Problems With Religious Narratives Of Evil.

If God is omnipotent, omniscient, and indeed the lord of everything that is responsible for all of creation then this means that such a being is indeed also responsible for all of evil. The subject of evil just being another variation of creation.

Such a being would be the sole creator of evil and indeed probably permits such as a part of their grand design.

Please note that I’m an atheist criticizing the subject of evil from a purely religious point of view.

Life is the process of trying. If there is nothing to try against, there can be no life.

But the first thing to try against in the effort of life, is to avoid creating more of a challenge than was already set before you = “evil”.

One can say that God, the Creator, caused the opportunity for evil to rise merely by creating actual life that wasn’t 100% all-knowing (decision making survival oriented beings). And statistically such evil certainly will rise.

And by that same logic automobile manufacturers are the greatest murders on the planet (possible exception of doctors).

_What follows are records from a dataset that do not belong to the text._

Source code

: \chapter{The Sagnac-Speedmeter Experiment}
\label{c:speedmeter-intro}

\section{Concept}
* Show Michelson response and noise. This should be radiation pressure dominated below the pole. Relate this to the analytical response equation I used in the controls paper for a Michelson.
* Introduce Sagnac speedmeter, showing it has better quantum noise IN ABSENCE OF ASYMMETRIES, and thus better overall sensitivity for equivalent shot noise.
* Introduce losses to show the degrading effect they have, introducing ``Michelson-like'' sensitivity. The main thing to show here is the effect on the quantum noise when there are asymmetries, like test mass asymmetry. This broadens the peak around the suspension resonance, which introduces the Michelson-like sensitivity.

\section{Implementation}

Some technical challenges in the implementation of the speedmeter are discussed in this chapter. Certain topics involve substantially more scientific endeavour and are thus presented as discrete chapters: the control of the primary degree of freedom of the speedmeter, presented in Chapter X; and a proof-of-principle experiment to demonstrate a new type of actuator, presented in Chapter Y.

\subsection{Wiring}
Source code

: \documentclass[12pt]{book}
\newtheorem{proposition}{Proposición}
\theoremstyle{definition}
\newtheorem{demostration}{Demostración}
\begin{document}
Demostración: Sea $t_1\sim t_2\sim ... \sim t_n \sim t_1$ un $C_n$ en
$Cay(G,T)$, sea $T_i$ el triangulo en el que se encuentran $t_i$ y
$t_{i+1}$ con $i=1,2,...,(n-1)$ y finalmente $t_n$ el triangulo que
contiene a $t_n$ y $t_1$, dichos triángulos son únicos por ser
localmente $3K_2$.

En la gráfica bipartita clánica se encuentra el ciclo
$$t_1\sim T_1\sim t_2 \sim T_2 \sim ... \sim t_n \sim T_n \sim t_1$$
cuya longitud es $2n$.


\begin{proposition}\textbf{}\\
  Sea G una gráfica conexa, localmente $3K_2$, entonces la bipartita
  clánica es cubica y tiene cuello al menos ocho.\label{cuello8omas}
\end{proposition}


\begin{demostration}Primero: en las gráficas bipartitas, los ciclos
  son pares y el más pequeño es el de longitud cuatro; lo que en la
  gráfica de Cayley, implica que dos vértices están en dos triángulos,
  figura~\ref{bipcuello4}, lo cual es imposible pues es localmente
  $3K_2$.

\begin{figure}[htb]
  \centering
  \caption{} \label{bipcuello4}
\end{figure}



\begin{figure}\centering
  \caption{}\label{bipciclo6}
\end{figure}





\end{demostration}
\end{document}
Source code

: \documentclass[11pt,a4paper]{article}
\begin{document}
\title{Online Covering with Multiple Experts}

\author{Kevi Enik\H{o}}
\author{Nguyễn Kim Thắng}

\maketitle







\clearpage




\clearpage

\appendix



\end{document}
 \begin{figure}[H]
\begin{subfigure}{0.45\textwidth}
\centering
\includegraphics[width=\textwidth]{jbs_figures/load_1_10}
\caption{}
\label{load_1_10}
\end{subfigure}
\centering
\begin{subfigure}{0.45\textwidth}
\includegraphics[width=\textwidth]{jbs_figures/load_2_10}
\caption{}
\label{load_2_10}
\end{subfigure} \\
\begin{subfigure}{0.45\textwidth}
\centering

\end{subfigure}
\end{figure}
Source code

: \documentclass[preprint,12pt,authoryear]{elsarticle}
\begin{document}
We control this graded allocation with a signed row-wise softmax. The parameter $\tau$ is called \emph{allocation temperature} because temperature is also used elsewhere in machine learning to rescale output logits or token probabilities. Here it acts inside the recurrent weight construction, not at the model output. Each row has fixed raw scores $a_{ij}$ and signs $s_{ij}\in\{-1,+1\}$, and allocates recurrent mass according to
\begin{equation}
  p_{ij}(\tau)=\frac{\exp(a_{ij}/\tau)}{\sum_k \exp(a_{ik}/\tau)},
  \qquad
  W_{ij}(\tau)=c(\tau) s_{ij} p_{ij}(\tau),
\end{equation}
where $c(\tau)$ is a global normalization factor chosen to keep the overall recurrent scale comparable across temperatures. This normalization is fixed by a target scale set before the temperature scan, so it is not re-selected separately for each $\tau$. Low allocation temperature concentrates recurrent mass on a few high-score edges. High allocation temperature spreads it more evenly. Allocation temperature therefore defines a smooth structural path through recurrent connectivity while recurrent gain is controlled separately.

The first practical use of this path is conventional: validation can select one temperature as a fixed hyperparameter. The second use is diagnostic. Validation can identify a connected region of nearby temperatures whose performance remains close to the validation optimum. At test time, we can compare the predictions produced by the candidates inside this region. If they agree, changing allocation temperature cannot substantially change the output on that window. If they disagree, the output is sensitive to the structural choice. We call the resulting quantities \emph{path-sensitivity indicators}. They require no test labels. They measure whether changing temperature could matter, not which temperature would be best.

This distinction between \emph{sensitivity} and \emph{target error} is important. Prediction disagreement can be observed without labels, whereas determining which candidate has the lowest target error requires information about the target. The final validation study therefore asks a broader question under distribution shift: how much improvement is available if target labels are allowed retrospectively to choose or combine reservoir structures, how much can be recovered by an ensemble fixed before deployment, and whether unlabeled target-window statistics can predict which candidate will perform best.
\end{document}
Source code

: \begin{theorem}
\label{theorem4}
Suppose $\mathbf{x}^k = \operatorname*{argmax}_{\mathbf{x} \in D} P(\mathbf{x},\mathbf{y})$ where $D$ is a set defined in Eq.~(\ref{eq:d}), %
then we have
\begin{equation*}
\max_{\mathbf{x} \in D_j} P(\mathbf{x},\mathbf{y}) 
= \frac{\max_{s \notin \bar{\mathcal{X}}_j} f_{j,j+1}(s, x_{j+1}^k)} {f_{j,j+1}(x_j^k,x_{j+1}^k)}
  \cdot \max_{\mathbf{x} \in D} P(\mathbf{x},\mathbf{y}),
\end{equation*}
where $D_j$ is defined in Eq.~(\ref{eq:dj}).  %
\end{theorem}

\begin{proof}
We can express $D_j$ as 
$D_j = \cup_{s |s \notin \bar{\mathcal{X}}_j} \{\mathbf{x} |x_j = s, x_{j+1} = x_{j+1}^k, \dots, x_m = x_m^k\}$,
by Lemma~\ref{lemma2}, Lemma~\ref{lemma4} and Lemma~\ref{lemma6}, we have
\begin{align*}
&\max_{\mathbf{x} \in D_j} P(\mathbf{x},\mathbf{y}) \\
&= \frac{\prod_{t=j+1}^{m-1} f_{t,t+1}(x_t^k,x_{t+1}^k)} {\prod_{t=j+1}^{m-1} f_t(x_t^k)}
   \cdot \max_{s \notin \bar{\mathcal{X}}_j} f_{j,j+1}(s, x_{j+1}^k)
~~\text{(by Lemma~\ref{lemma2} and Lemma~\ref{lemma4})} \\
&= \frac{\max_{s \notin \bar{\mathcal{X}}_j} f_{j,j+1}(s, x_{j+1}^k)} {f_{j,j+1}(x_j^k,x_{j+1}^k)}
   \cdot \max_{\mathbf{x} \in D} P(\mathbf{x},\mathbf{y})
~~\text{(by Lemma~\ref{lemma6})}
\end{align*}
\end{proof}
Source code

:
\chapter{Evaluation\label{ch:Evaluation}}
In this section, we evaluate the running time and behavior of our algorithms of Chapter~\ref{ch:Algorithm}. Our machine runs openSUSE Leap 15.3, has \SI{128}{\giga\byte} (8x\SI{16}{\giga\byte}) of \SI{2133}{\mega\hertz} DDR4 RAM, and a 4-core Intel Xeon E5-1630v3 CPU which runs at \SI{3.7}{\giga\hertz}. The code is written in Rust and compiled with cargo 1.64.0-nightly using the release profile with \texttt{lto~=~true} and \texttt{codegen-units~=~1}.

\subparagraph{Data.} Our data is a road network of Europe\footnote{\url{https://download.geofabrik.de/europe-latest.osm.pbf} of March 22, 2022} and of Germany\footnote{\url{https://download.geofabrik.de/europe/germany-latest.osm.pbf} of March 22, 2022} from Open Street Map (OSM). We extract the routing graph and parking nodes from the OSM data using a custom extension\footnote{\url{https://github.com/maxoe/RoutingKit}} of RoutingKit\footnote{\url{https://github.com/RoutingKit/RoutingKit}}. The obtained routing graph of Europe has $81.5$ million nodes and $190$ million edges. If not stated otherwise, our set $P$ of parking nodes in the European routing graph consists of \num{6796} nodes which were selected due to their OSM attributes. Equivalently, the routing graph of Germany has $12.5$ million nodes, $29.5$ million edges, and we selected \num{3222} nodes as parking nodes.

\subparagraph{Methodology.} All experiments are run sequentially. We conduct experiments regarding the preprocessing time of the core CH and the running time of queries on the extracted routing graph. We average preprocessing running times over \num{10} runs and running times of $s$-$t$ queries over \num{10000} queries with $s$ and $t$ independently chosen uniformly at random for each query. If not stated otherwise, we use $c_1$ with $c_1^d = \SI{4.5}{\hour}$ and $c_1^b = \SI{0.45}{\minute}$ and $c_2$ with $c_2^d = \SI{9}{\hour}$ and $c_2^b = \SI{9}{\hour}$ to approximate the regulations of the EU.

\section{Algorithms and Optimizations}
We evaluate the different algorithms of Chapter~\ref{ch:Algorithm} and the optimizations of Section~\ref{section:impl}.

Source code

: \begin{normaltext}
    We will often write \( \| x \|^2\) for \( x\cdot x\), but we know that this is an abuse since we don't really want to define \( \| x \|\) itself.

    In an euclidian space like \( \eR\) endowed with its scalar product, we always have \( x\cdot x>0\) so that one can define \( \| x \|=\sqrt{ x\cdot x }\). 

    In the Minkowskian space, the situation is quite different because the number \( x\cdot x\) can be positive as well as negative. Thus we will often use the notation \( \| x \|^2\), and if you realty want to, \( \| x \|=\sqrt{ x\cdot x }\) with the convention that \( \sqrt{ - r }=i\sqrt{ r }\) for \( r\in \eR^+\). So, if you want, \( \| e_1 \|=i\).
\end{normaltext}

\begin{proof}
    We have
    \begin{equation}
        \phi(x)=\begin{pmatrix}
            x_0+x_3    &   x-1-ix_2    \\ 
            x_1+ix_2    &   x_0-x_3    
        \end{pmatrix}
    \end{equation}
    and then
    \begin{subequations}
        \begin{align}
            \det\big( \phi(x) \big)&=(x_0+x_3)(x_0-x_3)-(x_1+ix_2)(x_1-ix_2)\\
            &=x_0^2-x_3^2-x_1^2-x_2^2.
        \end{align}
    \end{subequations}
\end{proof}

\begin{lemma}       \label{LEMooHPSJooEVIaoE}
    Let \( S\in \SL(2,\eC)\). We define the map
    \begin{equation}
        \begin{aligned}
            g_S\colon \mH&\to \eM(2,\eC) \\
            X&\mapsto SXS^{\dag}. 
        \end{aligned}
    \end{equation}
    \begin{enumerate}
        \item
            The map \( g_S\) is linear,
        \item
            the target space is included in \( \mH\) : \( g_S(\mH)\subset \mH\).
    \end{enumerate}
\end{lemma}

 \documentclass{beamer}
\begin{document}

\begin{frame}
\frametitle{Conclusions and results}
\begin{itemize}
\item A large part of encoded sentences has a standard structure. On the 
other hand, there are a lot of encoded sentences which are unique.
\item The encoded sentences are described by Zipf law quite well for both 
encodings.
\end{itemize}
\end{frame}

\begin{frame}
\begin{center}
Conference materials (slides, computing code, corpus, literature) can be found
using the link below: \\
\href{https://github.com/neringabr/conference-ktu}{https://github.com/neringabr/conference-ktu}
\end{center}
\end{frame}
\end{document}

Absolutely true, but no atheist will accept that argument. They claim that the death is evil manifested by the God, but at the same time, they forget that death can happen only to the life.
Had there been no life, there would have been no death either. Living is between the two.

If God causes death/evil, he would have caused birth/goodness much before that. But, atheist always take that goodness for granted, and misrepresent the picture by selective picking.

LM made the same mistake in the other thread, where he claimed that investors lost millions because Chinese stocks crashed by 30% in three months. But, he ignored the fact that it is still nearly doubled from the last year.

With love,
Sanjay

Yes, that’s generally the intended point of this thread in subject.

Except that good as a concept couldn’t exist without evil where both would have had to come to fruition into existence simultaneously if we stick with the religious script.

On an unrelated subject to the thread you posted systematic economic loss is still loss nonetheless no matter the inflated statistical aberrations that comes out of a government contrived bureau.

The religious script? Pretty sure there was only talk of good at the beginning…

You’d think that if both came into existence simultaneously, and that if this was a fundamental point of the religion, that God would have said so, no? i.e., God would have saw, not just that there was good, but that there was evil too? …

I think you need to read the script a little more closely and not get confused between what it says and what you think it says.

I don’t think God ever denies that he is indeed the creator of evil, it is seen as a test for the human being, how you will respond when “evil” comes to you, or if you will embrace “evilness” as a way of life and commit wrong acts…

Death, in the religious context, is an act placed upon the human being during the soul extraction, by the angel of death. I don’t think it has good or bad connotations in religious scripture, just a process that takes place in reality, although I have read, somewhat, contradicting views on death in scripture, where death is celebrated or looked forward to like “going home” to be with your lord in heaven and then i remember it saying something like “those who hate god, love death”…

Anyways, death is written out of the western way of life, not to think or speak about it, just hope that it doesn’t come to you…In other cultures, they celebrate death, they have death parties etc…it is seen as a transition to another place, depending upon there belief system…you can see a lot stuff like this in African tribal culture, and other places.

For me, the book of Job displays an arrogant god who boasts of creating good and evil and assumes that humans can know little or nothing about the creations. He tests Job to the limits of endurance by taking from Job all that enhanced his ego–wife, children, property. Did Job deny that god is good? No, he kept his simple faith in the teeth of personal misery.
I’ve often wondered why the book was kept in the canon. It is based on a wager between god and Satan wherein a human life was at stake. We should not be put to the test. But for many believers, we must be tested in order to prove our metal.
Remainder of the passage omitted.